The book was organized into three sections—appetizers, main courses, and desserts—and each page contained another recipe for one of my favorite dishes. The dishes I adored that nobody in my circle of friends or my family knew how to make, Jenny had found recipes for on the Internet. As I read the notes from my friends and family, my eyes filled with tears. I was speechless.

“Feel the cover again,” Jenny said. “Can you guess what that is?”

She pointed out a raised drawing in puffy paint of a person.

“That’s you, and that little creature next to you is Mark. See his curly hair? And that boxy thing is an oven.”
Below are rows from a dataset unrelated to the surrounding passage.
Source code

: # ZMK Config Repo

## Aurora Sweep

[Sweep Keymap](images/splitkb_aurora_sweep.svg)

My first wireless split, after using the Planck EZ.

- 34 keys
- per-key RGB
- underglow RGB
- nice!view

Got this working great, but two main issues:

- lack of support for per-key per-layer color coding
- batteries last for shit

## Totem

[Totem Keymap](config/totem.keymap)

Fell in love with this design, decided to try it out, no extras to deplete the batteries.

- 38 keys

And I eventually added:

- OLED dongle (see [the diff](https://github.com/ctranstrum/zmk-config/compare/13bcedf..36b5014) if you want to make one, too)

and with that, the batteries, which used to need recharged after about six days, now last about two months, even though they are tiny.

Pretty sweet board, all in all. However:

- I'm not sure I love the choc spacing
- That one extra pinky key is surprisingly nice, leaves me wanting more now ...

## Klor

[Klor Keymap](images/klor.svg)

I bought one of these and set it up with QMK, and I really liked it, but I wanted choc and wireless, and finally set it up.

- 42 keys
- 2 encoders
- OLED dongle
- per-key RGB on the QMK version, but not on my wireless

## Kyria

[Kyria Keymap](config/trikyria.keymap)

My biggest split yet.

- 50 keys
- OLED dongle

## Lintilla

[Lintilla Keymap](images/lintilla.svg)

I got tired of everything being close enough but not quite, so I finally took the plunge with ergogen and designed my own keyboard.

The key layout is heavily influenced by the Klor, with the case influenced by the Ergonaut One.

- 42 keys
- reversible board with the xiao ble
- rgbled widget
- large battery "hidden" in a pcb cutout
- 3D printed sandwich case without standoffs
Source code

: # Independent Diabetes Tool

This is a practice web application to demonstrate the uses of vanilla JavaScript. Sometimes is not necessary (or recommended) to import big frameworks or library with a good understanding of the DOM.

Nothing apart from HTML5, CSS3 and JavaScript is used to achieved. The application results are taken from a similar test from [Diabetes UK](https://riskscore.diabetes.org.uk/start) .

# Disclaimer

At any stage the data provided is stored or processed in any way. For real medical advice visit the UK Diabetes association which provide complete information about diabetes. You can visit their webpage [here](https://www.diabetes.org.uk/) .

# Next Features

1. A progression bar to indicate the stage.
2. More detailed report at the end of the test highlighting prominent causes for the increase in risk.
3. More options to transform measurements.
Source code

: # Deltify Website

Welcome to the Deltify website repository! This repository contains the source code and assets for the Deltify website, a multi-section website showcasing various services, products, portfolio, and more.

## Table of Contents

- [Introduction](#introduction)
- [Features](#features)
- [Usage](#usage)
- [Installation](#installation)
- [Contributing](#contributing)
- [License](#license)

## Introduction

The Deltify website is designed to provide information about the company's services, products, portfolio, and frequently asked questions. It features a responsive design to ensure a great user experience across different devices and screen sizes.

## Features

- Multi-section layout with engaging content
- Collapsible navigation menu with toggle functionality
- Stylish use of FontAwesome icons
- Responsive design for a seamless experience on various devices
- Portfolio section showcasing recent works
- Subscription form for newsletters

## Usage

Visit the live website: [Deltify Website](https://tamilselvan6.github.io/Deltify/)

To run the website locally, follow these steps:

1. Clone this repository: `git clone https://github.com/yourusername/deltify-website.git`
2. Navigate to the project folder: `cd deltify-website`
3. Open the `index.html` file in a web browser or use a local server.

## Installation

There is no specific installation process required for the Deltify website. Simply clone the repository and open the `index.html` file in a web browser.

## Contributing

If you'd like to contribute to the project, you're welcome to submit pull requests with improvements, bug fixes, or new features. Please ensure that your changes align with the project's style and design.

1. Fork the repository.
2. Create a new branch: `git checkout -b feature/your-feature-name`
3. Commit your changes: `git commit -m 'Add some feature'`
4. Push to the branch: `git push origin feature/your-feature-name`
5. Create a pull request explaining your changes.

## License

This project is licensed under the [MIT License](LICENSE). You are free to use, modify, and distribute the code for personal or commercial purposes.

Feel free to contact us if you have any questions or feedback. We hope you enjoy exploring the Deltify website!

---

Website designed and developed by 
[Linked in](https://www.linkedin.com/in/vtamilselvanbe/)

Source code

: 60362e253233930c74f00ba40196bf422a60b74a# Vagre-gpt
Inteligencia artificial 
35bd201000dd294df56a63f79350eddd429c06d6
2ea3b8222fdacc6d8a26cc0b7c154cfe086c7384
Jenny had called all of our friends for weeks to retrieve all the recipes for the memory-filled dishes I had so loved. She had asked Mom for the recipes I had enjoyed since childhood and to procure some from my aunts and Grandma. Chocolate truffles, chicken with parmesan and heavy cream, Mom’s mouthwatering kugel that I looked forward to on every Jewish holiday, and many more treats were revealed to me as I turned the pages. Mom had brailled them all out on the braille printer she had at home in her office. This was all the result of one of those intimate conversations we had in bed where I had confessed to Jenny that I didn’t know how to cook, that I was afraid of fire, and that nobody trusted me around anything hot or sharp.

“But you could totally cook,” she said.

“You think so?” I asked, half surprised, half delighted that she seemed so confident in my potential abilities.

“Oh yeah, you would just have to learn to do it by touch, by feeling the consistency change when you’re stirring to know when the mixture is smooth, and by noticing the smells of something cooking in a pan to know when it has turned brown.”

“I want to cook for you,” I told her, putting my arm around her. “When we live together someday, I want to make romantic dinners for you.”

“And you will,” she said.

She had meant that, and the cookbook proved it. All the belief she had in me was inside of it, in those puffy painted brailled words and drawings she had made in meticulous detail. That book had changed my attitude about cooking from fear to an eagerness to learn how to do it well as soon as I could. It was that book among so many other things about being with Jenny that inspired me to be a better, more well-rounded person, not just a good singer, a good lover and confidant. Though it’s not something one usually thinks about, being the kind of person who knows the basics of running a household is just as important to a relationship as the initial reasons that bring two people together. I never wanted the burden of housework or cooking to fall on Jenny, and in fact, loving her made me want to learn all the ways I could think of to take care of her and to be her equal partner.

* * *

As a child, I had lived in fear of the kitchen. That room meant grave danger in the form of sharp utensils and hot appliances. If I happened to get too near the stove or oven when something was cooking, I would hear a shout of, “No Laurie! Get away from that. It’s very dangerous in here right now!”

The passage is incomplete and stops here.